Required work: After locating the line that contains "## DECP 2.0.0" in the data below, set down exactly that line and each one after it through the line that contains "- New config options (in _DECP.ini_): Background", and nothing more.

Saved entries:
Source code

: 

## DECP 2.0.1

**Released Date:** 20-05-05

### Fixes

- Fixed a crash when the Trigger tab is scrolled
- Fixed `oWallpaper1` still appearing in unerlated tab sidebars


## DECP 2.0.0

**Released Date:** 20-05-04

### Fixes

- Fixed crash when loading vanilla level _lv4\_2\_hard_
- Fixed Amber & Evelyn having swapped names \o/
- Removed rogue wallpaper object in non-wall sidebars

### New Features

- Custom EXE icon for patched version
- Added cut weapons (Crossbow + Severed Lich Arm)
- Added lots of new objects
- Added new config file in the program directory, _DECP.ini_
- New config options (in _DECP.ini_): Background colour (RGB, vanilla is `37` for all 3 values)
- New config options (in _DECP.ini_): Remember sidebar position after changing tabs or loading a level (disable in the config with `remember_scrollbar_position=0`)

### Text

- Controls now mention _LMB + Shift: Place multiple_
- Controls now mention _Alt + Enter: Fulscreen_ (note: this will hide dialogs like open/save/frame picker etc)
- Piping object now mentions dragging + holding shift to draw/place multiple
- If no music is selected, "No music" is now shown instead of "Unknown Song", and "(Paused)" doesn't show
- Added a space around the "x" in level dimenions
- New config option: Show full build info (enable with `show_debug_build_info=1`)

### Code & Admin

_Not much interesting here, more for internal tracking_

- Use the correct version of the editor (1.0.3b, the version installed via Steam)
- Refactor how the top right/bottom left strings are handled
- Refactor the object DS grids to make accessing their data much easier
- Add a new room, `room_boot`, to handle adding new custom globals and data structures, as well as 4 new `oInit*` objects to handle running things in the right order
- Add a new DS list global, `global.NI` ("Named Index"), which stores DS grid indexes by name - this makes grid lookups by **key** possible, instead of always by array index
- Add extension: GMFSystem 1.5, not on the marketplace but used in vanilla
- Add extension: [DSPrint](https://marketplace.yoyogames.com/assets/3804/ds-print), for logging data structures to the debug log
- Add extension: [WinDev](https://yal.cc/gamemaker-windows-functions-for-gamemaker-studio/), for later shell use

Answer box:
## DECP 2.0.0

**Released Date:** 20-05-04

### Fixes

- Fixed crash when loading vanilla level _lv4\_2\_hard_
- Fixed Amber & Evelyn having swapped names \o/
- Removed rogue wallpaper object in non-wall sidebars

### New Features

- Custom EXE icon for patched version
- Added cut weapons (Crossbow + Severed Lich Arm)
- Added lots of new objects
- Added new config file in the program directory, _DECP.ini_
- New config options (in _DECP.ini_): Background colour (RGB, vanilla is `37` for all 3 values)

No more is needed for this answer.